Problem to solve - Using the records that follow, work out the number of lines with the word "related" in them; reply with that number only.

*** Opening of Material provided ***

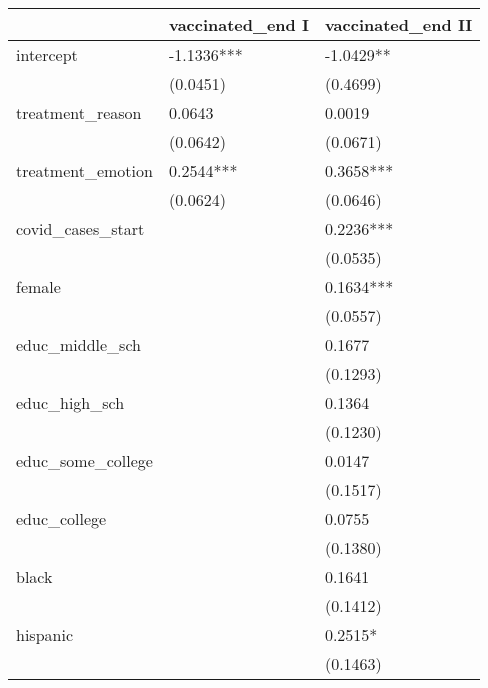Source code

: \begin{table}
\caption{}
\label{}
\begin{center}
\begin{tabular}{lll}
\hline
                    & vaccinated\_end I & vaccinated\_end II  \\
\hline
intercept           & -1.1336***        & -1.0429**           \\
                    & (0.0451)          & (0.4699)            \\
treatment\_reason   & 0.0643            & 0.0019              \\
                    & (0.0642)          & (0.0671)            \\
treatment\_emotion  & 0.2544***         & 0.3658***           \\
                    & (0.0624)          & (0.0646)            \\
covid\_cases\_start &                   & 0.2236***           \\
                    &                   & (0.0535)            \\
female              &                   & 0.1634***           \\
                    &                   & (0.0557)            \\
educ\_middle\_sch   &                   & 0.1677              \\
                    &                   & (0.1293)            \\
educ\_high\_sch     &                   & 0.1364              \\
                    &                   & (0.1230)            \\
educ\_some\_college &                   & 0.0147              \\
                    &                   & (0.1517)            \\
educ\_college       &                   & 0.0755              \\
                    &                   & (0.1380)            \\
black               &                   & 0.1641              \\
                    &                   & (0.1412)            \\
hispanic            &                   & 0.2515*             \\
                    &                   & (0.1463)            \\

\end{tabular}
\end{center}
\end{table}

*** Close of Material provided ***
*** Opening of Material provided ***

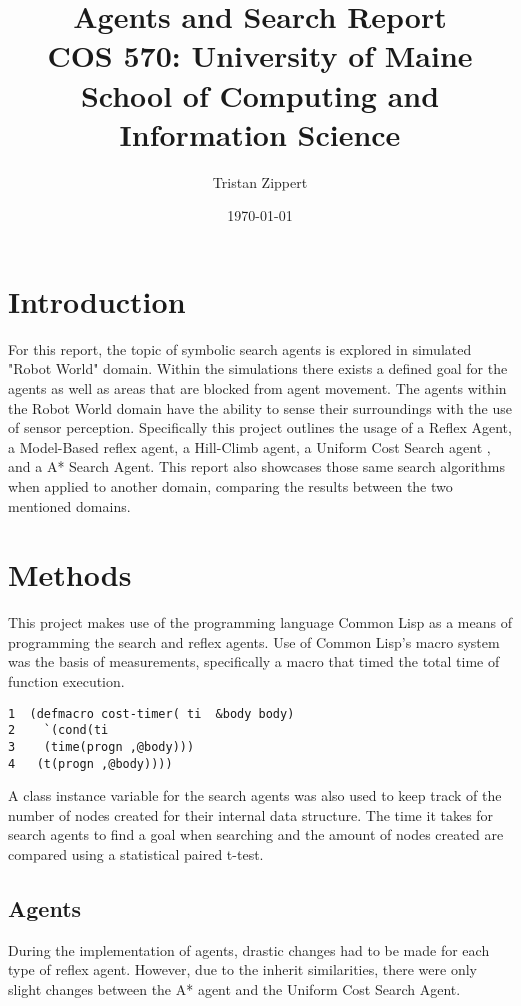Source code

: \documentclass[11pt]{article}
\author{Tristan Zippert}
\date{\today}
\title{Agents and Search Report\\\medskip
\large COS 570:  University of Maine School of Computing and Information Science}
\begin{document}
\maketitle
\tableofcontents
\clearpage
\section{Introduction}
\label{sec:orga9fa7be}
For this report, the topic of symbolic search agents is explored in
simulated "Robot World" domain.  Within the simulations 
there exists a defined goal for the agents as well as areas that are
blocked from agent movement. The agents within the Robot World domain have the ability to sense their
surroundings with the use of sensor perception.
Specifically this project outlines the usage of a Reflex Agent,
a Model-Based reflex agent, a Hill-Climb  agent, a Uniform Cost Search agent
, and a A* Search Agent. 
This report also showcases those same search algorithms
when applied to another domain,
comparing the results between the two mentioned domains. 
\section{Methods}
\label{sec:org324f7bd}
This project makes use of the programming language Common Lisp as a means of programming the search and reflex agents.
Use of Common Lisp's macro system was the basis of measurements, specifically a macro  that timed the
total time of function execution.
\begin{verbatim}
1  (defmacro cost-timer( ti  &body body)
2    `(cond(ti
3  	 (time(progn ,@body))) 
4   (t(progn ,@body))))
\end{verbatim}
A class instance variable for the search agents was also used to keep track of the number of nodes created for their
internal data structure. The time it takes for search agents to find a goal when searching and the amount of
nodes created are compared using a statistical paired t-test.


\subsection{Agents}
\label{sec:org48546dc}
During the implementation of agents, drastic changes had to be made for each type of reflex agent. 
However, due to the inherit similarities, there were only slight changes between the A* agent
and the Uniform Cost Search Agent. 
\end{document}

*** Close of Material provided ***
*** Opening of Material provided ***

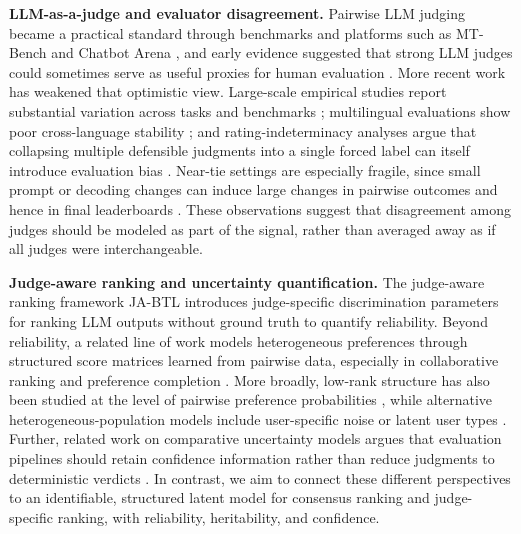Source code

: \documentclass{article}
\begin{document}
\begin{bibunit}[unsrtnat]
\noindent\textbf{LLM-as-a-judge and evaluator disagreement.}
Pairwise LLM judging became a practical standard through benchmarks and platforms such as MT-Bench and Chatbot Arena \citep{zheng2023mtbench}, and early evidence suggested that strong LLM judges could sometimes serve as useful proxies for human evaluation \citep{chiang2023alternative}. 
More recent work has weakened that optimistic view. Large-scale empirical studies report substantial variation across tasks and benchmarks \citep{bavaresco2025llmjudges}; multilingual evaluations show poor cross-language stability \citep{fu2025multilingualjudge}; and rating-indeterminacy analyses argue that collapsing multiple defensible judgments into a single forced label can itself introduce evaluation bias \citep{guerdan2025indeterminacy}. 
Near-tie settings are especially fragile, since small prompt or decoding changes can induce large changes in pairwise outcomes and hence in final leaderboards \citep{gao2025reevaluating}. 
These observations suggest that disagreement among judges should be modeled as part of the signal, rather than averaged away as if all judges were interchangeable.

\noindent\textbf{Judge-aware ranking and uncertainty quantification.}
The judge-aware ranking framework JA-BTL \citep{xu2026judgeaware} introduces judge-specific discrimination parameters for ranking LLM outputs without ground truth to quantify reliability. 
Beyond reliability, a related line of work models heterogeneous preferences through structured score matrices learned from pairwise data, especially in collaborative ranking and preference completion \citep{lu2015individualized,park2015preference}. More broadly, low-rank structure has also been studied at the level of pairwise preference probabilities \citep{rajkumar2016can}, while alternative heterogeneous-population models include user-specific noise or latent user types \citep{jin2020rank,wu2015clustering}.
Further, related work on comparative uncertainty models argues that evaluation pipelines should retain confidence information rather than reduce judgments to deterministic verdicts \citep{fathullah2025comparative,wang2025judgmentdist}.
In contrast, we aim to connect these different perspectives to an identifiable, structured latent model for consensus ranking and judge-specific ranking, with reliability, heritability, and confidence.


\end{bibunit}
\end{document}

*** Close of Material provided ***

Answer box - 2